ON WEDNESDAY, the Federal National Mortgage Association and the Federal Home Loan Mortgage Corp. will mark their ninth anniversary under what was supposed to have been temporary federal control, but Congress still seems far from legislating a permanent fix for the housing finance giants. The two entities continue to back roughly half of all residential mortgages in the United States; and they continue to do so under the conservatorship of their regulator, the Federal Housing Finance Agency (FHFA). Overall, conditions in residential real estate are generally benign, with prices and equity back to pre-2008 levels, interest rates moderate and the homeownership rate having bottomed out at a possibly more sustainable level. Nevertheless, continuing uncertainty over the future of mortgage finance — i.e., the future of Fannie Mae and Freddie Mac — remains a drag on the market.
A key goal for reform should be to prevent the reemergence of the old model that combined profit-seeking and a nontransparent government guarantee, badly distorting Fannie Mae and Freddie Mac's performance and leaving taxpayers vulnerable to a massive bailout during the Great Recession. To be sure, the two government-sponsored entities are profitable once again and have repaid the bailout. What's more, the FHFA has been quietly taking steps to reduce taxpayer risk without new legislation. At the regulator's insistence, Fannie Mae and Freddie Mac have sold tens of billions of dollars' worth of newly designed securities that, unlike their traditional offerings, require private investors to absorb some loss if the underlying mortgages default. Total sales of the securities are expected to exceed $50 billion soon, according to a recent Wall Street Journal report. The risk thereby transferred to private investors may render the entities less vulnerable to a federal bailout in the event of another recession. Additionally, the FHFA and the entities are shrinking formerly vast investment portfolios and making progress toward a technologically up-to-date shared "platform" for pooling large numbers of vetted mortgages safely into marketable securities.
Both of these trends should help ease the transition to a new system in which the private sector takes the lead in mortgage finance, with government, at most, providing a guarantee against a catastrophic meltdown. That basic concept has been at the center of various bipartisan legislative proposals over the course of Fannie Mae and Freddie Mac's near-decade as wards of the federal government. Despite the high-level agreement, no bill has managed to pass both houses of Congress.
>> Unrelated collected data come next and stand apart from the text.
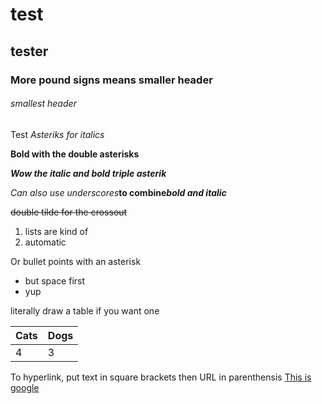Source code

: 
# test
## tester
### More pound signs means smaller header
###### smallest header
Test
*Asteriks for italics*

**Bold with the double asterisks**


***Wow the italic and bold triple asterik***

*Can also use underscores*__to combine__***bold and italic***

~~double tilde for the crossout~~

1. lists are kind of
2. automatic

Or bullet points with an asterisk
* but space first
* yup

literally draw a table if you want one

Cats | Dogs
-----|------
4    |   3

To hyperlink, put text in square brackets then URL in parenthensis
[This is google](www.google.com)

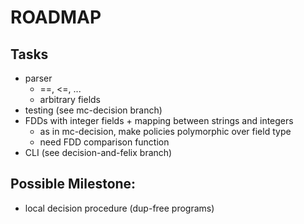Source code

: # ROADMAP

## Tasks
* parser
    + ==, <=, ...
    + arbitrary fields
* testing (see mc-decision branch)
* FDDs with integer fields + mapping between strings and integers
    + as in mc-decision, make policies polymorphic over field type  
    + need FDD comparison function
* CLI (see decision-and-felix branch)

## Possible Milestone:
* local decision procedure (dup-free programs)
Republican free-market purists have balked at any residual government role; Democrats have insisted on higher levels of mandatory assistance to "underserved" borrowers.
No one should be deceived by current relatively placid conditions. Indeed, Fannie Mae and Freddie Mac's capability to transfer risk to the private sector could quickly evaporate if the economy slows and investors start demanding a higher premium for taking on the risks associated with even relatively safe loans, which is what the two have mostly been selling so far. Housing is a vital sector, and housing reform is the last great piece of unfinished business from the Great Recession. Congress and the Trump administration must get busy putting a permanently revamped mortgage finance system in place before unforeseen events once again put pressure on the old one.